Saved data entries:
|---|

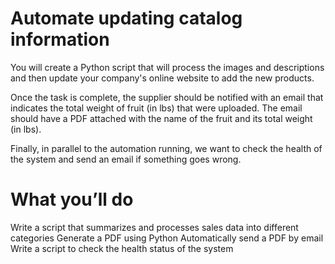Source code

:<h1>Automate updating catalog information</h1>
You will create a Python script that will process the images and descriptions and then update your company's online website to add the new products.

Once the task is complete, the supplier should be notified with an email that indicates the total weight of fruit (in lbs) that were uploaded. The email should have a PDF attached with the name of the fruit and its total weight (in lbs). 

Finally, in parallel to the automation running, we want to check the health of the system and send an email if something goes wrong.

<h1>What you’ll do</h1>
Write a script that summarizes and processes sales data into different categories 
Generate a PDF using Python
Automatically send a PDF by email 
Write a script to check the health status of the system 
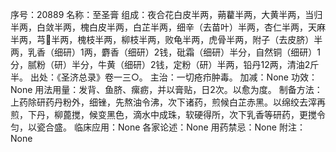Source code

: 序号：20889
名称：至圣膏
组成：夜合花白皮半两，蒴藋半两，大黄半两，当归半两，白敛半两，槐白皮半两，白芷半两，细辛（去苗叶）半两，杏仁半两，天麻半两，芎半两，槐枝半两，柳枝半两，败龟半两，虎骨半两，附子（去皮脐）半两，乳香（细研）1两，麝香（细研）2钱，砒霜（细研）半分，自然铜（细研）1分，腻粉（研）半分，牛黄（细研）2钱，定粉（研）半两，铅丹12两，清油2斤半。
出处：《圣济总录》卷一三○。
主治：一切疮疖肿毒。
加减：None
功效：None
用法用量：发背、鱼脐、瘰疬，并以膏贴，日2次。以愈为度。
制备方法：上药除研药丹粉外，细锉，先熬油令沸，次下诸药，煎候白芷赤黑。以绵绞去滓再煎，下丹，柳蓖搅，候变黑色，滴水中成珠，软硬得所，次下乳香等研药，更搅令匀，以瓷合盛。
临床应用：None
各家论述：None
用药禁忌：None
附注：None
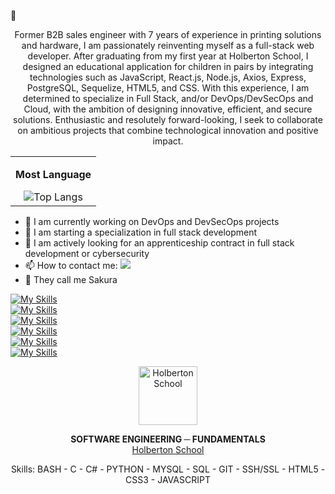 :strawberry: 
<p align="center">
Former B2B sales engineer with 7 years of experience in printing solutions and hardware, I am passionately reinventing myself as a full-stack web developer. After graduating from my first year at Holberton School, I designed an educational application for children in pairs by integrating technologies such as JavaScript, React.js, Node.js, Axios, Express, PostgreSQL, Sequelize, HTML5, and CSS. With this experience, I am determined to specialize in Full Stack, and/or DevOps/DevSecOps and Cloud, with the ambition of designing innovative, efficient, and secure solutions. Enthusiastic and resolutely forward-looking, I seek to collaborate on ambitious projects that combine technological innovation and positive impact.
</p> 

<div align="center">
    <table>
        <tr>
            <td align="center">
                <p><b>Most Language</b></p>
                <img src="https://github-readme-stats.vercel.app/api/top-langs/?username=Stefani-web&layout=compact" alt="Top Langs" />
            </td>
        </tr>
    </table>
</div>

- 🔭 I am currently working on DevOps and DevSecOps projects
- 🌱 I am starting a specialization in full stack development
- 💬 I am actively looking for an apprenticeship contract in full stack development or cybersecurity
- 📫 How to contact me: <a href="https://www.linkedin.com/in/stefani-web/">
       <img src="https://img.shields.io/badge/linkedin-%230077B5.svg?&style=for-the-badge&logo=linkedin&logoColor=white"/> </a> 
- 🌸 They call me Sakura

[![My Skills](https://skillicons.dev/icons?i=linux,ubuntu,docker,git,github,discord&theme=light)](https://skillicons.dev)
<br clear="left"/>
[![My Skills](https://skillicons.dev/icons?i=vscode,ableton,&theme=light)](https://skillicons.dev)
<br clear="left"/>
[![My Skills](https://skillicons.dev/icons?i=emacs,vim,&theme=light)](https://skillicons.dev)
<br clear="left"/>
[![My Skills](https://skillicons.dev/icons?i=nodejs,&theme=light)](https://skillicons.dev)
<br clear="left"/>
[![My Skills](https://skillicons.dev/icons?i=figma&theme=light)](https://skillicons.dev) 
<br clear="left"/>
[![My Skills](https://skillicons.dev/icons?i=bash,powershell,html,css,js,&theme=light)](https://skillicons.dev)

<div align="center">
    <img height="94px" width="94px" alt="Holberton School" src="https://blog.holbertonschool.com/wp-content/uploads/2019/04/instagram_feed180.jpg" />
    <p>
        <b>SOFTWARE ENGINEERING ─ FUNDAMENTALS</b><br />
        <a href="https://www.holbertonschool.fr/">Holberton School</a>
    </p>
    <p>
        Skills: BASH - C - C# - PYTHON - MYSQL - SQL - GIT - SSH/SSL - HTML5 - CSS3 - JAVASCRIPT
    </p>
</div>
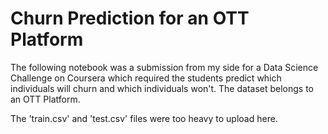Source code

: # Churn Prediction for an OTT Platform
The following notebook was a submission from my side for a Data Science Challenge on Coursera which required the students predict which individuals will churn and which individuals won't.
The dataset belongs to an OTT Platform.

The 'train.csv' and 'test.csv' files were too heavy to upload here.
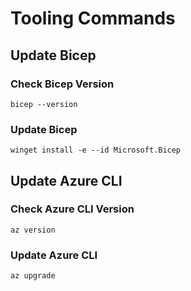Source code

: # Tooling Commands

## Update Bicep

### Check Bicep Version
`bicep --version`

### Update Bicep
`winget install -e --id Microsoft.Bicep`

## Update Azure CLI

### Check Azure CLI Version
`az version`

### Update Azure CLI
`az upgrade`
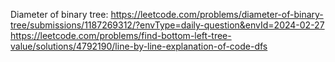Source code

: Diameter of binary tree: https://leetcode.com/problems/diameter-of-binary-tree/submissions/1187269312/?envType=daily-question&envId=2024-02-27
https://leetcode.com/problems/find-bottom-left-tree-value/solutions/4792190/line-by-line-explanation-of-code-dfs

|---|

Print exactly the lines from the first line of the records above through the line containing "Once the task", leaving out the pictures.

### Written response
Source code

:<h1>Automate updating catalog information</h1>
You will create a Python script that will process the images and descriptions and then update your company's online website to add the new products.

Once the task is complete, the supplier should be notified with an email that indicates the total weight of fruit (in lbs) that were uploaded. The email should have a PDF attached with the name of the fruit and its total weight (in lbs). 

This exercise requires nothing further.